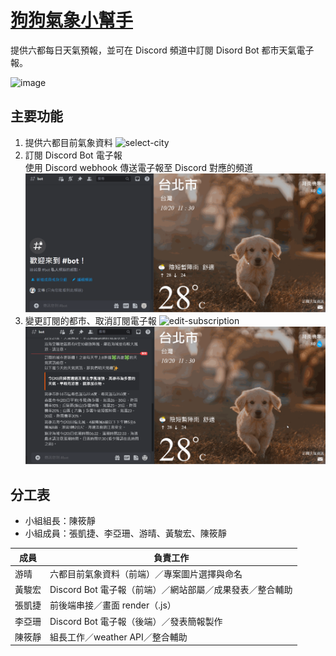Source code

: # [狗狗氣象小幫手](http://44.219.151.161:3300/)

提供六都每日天氣預報，並可在 Discord 頻道中訂閱 Disord Bot 都市天氣電子報。

<img width="600" alt="image" src="https://github.com/jingxcc/wehelp-team-practice/assets/22387699/f755338b-4fc0-4307-a4de-e46f65fad609">

## 主要功能

1. 提供六都目前氣象資料
   ![select-city](./static/README/select.gif)
2. 訂閱 Discord Bot 電子報\
   使用 Discord webhook 傳送電子報至 Discord 對應的頻道
   ![subscribe](./static/README/subscribe.gif)
3. 變更訂閱的都市、取消訂閱電子報
   ![edit-subscription](./static/README/edit_subscription.gif)
   ![cancel-subscription](./static/README/cancel_subscription.gif)

## 分工表

- 小組組長：陳筱靜
- 小組成員：張凱捷、李亞珊、游晴、黃駿宏、陳筱靜

| 成員   | 負責工作                                                 |
| ------ | -------------------------------------------------------- |
| 游晴   | 六都目前氣象資料（前端）／專案圖片選擇與命名             |
| 黃駿宏 | Discord Bot 電子報（前端）／網站部屬／成果發表／整合輔助 |
| 張凱捷 | 前後端串接／畫面 render（.js）                           |
| 李亞珊 | Discord Bot 電子報（後端）／發表簡報製作                 |
| 陳筱靜 | 組長工作／weather API／整合輔助                          |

___

- Activity:
Show me every line of the entries above that holds "Discord".

- Expected answer:
提供六都每日天氣預報，並可在 Discord 頻道中訂閱 Disord Bot 都市天氣電子報。
2. 訂閱 Discord Bot 電子報\
   使用 Discord webhook 傳送電子報至 Discord 對應的頻道
| 黃駿宏 | Discord Bot 電子報（前端）／網站部屬／成果發表／整合輔助 |
| 李亞珊 | Discord Bot 電子報（後端）／發表簡報製作                 |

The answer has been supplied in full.